Document images with source code:
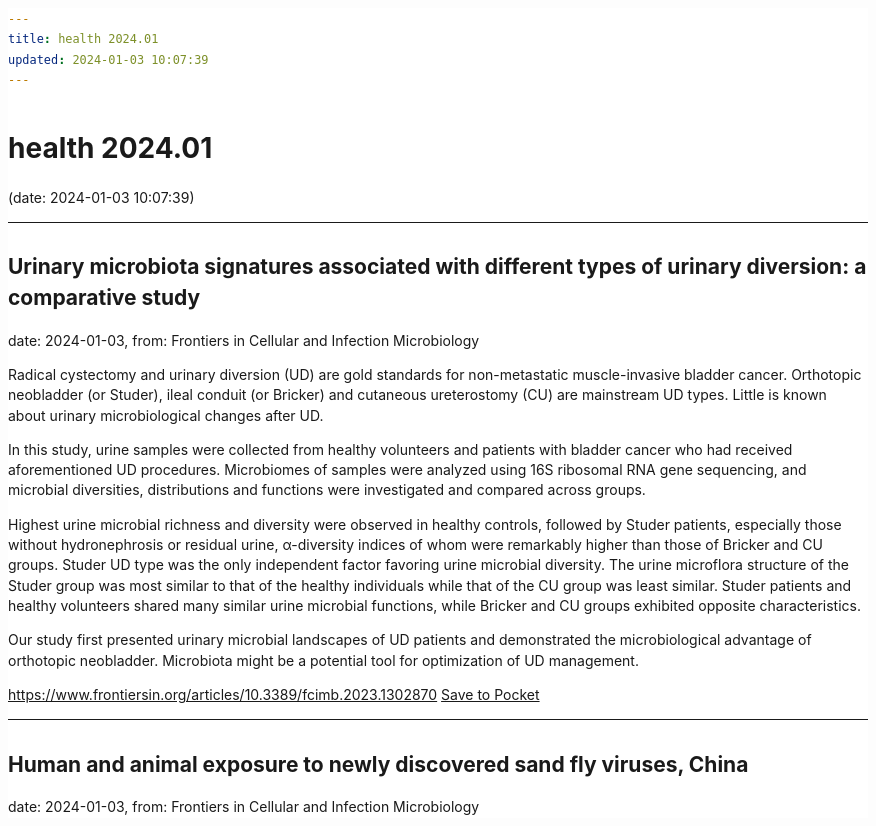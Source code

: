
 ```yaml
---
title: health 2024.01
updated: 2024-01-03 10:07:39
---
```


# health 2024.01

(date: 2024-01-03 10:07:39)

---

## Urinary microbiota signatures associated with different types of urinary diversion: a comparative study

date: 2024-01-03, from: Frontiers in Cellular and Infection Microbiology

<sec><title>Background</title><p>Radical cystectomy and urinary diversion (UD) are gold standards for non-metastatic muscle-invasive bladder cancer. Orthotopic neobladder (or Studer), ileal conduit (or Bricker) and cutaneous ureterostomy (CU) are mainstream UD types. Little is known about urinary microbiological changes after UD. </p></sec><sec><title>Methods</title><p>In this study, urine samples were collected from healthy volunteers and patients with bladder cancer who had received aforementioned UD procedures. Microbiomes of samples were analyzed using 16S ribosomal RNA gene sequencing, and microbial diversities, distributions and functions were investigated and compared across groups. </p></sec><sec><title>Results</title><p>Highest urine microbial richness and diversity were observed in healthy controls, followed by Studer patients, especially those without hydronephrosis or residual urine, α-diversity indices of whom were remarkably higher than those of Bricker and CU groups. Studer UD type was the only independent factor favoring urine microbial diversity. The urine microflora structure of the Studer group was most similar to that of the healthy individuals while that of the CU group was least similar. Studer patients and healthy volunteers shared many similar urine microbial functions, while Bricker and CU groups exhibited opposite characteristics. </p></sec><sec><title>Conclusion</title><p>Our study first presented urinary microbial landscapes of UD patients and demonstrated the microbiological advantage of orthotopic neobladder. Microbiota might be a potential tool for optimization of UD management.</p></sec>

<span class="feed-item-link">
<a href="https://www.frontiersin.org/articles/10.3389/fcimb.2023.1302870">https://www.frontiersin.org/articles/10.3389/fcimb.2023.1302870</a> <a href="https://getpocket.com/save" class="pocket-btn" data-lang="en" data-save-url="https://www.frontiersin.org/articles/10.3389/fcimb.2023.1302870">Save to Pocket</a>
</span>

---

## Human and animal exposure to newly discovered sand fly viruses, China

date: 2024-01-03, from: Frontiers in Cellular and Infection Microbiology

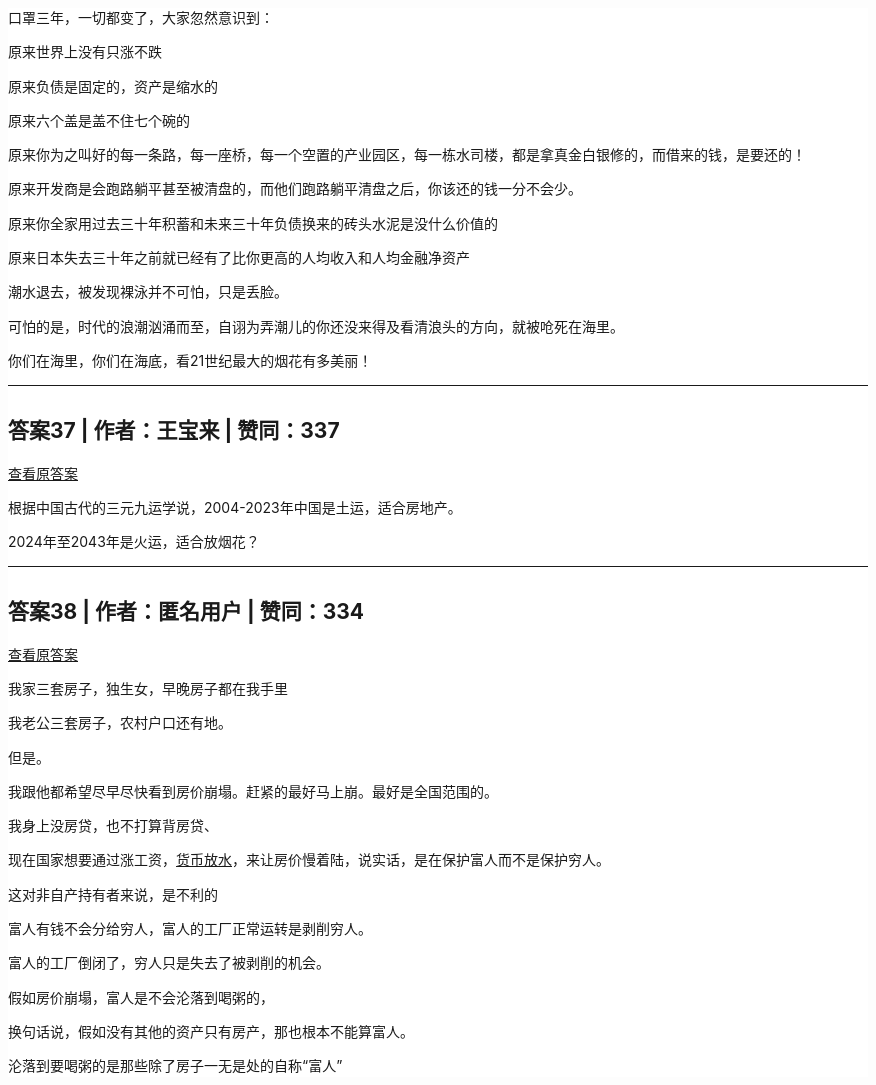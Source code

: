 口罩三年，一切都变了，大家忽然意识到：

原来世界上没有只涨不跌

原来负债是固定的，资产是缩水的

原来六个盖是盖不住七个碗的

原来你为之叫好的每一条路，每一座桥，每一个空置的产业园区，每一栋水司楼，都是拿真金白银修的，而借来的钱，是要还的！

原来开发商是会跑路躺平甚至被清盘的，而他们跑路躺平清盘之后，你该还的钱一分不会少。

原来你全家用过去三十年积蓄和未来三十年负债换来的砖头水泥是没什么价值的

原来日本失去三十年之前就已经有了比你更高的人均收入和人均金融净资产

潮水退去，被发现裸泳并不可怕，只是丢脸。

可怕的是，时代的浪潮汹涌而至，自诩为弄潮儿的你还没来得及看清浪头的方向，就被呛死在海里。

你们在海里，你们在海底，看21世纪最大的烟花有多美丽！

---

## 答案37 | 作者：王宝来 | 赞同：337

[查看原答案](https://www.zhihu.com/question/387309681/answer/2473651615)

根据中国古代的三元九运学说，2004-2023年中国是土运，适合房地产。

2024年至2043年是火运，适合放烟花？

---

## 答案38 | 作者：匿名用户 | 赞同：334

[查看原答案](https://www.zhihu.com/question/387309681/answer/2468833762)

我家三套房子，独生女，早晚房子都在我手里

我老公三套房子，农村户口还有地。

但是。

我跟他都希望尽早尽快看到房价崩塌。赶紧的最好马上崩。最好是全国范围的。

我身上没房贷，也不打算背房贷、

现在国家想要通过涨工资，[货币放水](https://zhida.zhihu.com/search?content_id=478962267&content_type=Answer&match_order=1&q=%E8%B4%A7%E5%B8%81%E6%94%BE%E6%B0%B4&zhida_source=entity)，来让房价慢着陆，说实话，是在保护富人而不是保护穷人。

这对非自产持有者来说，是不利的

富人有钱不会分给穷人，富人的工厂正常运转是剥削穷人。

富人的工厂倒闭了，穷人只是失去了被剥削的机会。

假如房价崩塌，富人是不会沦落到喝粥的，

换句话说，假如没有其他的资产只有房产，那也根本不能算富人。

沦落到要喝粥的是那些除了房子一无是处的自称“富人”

Task requirements: Whenever the string "class" shows up in a line above, copy that line.

Response area:
<span class="feed-item-link">
<a href="https://www.frontiersin.org/articles/10.3389/fcimb.2023.1302870">https://www.frontiersin.org/articles/10.3389/fcimb.2023.1302870</a> <a href="https://getpocket.com/save" class="pocket-btn" data-lang="en" data-save-url="https://www.frontiersin.org/articles/10.3389/fcimb.2023.1302870">Save to Pocket</a>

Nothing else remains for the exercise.